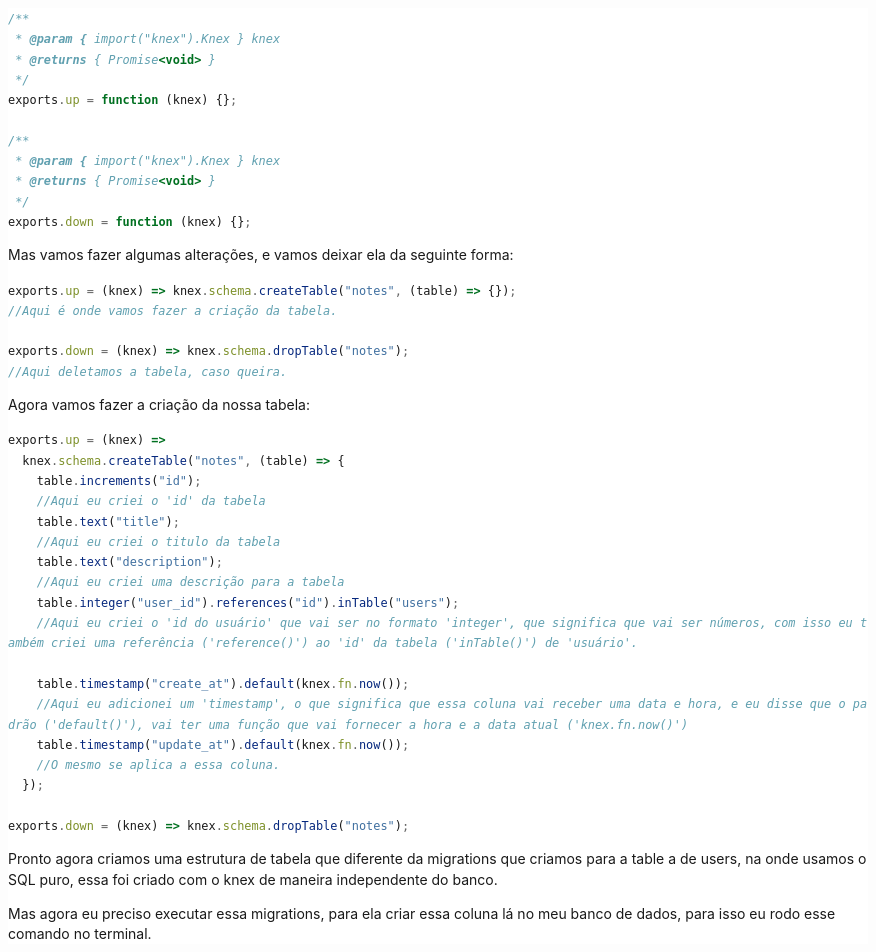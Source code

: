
 ```javascript
/**
 * @param { import("knex").Knex } knex
 * @returns { Promise<void> }
 */
exports.up = function (knex) {};

/**
 * @param { import("knex").Knex } knex
 * @returns { Promise<void> }
 */
exports.down = function (knex) {};
```

Mas vamos fazer algumas alterações, e vamos deixar ela da seguinte forma:

```javascript
exports.up = (knex) => knex.schema.createTable("notes", (table) => {});
//Aqui é onde vamos fazer a criação da tabela.

exports.down = (knex) => knex.schema.dropTable("notes");
//Aqui deletamos a tabela, caso queira.
```

Agora vamos fazer a criação da nossa tabela:

```javascript
exports.up = (knex) =>
  knex.schema.createTable("notes", (table) => {
    table.increments("id");
    //Aqui eu criei o 'id' da tabela
    table.text("title");
    //Aqui eu criei o titulo da tabela
    table.text("description");
    //Aqui eu criei uma descrição para a tabela
    table.integer("user_id").references("id").inTable("users");
    //Aqui eu criei o 'id do usuário' que vai ser no formato 'integer', que significa que vai ser números, com isso eu também criei uma referência ('reference()') ao 'id' da tabela ('inTable()') de 'usuário'.

    table.timestamp("create_at").default(knex.fn.now());
    //Aqui eu adicionei um 'timestamp', o que significa que essa coluna vai receber uma data e hora, e eu disse que o padrão ('default()'), vai ter uma função que vai fornecer a hora e a data atual ('knex.fn.now()')
    table.timestamp("update_at").default(knex.fn.now());
    //O mesmo se aplica a essa coluna.
  });

exports.down = (knex) => knex.schema.dropTable("notes");
```

Pronto agora criamos uma estrutura de tabela que diferente da migrations que criamos para a table a de users, na onde usamos o SQL puro, essa foi criado com o knex de maneira independente do banco.

Mas agora eu preciso executar essa migrations, para ela criar essa coluna lá no meu banco de dados, para isso eu rodo esse comando no terminal.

--------

EXERCISE OBJECTIVE =>
Go over the data and return every line that includes the word "exports".

YOUR SOLUTION =>
exports.up = function (knex) {};
exports.down = function (knex) {};
exports.up = (knex) => knex.schema.createTable("notes", (table) => {});
exports.down = (knex) => knex.schema.dropTable("notes");
exports.up = (knex) =>
exports.down = (knex) => knex.schema.dropTable("notes");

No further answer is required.